The unit is running Radiator 4.1.4 - a couple of potentially relevant log entries:
* this is me - removing a disk *
Wed Jan 28 21:02:46 PST 2009 Disk remove event occurred on SATA channel 1.
Wed Jan 28 21:02:46 PST 2009 Disk fail event occurred on SATA channel 1. If this disk is used in a redundant volume (RAID level 1, 5, or X-RAID), that volume is unprotected, and an additional disk failure may render that volume dead. You should replace the failed disk as soon as possible. Note that some disks may inadvertantly report failure. If you feel this is the case, rebooting the NAS device will automatically resync the disk to the RAID volume. If you get further failure messages, you should replace the disk immediately. If this disk is used in a RAID 0 volume, your volume is now dead as RAID 0 does not provide disk failure protection.
Wed Jan 28 18:47:31 PST 2009 Disk initialization started. The estimated time of completion is 8 hour(s) and 49 minute(s), at which time you will be notified via email. You can also check the progress in Frontview in the Volumes -> RAID Settings tab. Please do not shutdown the system while the initialization is in progress.
Wed Jan 28 18:50:38 PST 2009 A SATA reset has been performed on one or more of your disks that may have affected the RAID parity integrity. It is recommended that you perform a RAID volume resync from the RAID Settings tab ( accessible in the Volumes page => Volume tab in FrontView ). The resync process will run in the background, and you can continue to use the ReadyNAS in the meantime.
Wed Jan 28 19:33:25 PST 2009 Access to the disk on channel (??) is producing I/O errors. Although the array is still redundant, please replace this drive as soon as possible, as it is likely to fail soon.
Edit - the unit once again vanished from the net about 10% into the resync. Nothing in /var/log/syslog between
Jan 28 21:04:38 pensive RAIDiator: Disk initialization started. The estimated time of completion is 8 hour(s) and 49 minute(s), at which time you will be notified via email. You can also check the progress in Frontview in the Volumes -> RAID Settings tab.
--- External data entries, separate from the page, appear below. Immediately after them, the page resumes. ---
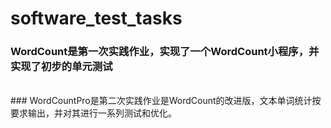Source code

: # software_test_tasks

### WordCount是第一次实践作业，实现了一个WordCount小程序，并实现了初步的单元测试
<br>
### WordCountPro是第二次实践作业是WordCount的改进版，文本单词统计按要求输出，并对其进行一系列测试和优化。
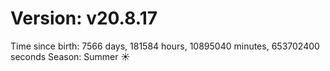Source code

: # Version: v20.8.17
Time since birth: 7566 days, 181584 hours, 10895040 minutes, 653702400 seconds
Season: Summer ☀️
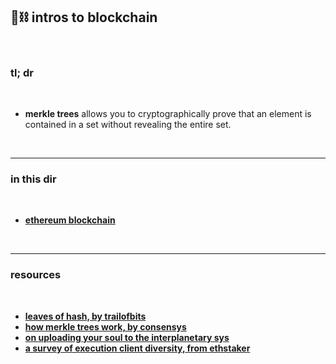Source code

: ## 🧱⛓ intros to blockchain 

<br>

### tl; dr

<br>

* **merkle trees** allows you to cryptographically prove that an element is contained in a set without revealing the entire set.

<br>

---

### in this dir

<br>

* **[ethereum blockchain](ethereum.md)**


<br>

----

### resources

<br>


* **[leaves of hash, by trailofbits](https://blog.trailofbits.com/2019/06/17/leaves-of-hash/)**
* **[how merkle trees work, by consensys](https://media.consensys.net/ever-wonder-how-merkle-trees-work-c2f8b7100ed3)**
* **[on uploading your soul to the interplanetary sys](https://mirror.xyz/steinkirch.eth/A3iJGhXTJI5fgQoZVgIu3ovPV1P8zrxigpwngm0n4I0)**
* **[a survey of execution client diversity, from ethstaker](https://paragraph.xyz/@ethstaker/execution-client-diversity)**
Please do not shutdown the system while the initialization is in progress.\n\n[Wed Jan 28 21:04:28 PST 2009]
And
Jan 28 21:38:14 pensive syslogd 1.4.1#10: restart.
Jan 28 21:38:14 pensive kernel: klogd 1.4.1#10, log source = /proc/kmsg started.
Jan 28 21:38:14 pensive kernel: Linux version 2.6.17.8ReadyNAS (root@calzone) (gcc version 3.3.5 (Infrant 3.3.5-1)) #1 Fri Sep 19 15:04:06 PDT 2008
After getting 20% through the sync, it locked up again - the last lines in /var/log/syslog were:
Jan 28 21:44:37 pensive RAIDiator: Disk initialization started. The estimated time of completion is 8 hour(s) and 49 minute(s), at which time you will be notified via email. You can also check the progress in Frontview in the Volumes -> RAID Settings tab. Please do not shutdown the system while the initialization is in progress.\n\n[Wed Jan 28 21:44:26 PST 2009]
Jan 28 22:37:26 pensive named[377]: listening on IPv4 interface lo, 127.0.0.1#53
Jan 28 22:39:01 pensive cnid_dbd[27277]: [main.c:207]: I:CNID: Setting uid/gid to 0/0
Jan 28 22:39:01 pensive cnid_dbd[27277]: [main.c:305]: I:CNID: Startup, DB dir /backup/.AppleDB
Another hard boot/ssh/kill quotacheck. This time I'm leaving the volume mounted read only, and killing off all unnecessary services (afpd, samba, mt-daapd, fuppesd).
If it's died again when I get up in the morning I'll try going back to the Seagate 500GB drive. I don't believe the new drives are defective, as I've tried two of them, but perhaps there's some interop issue with 4.1.4 and the Samsung Drives.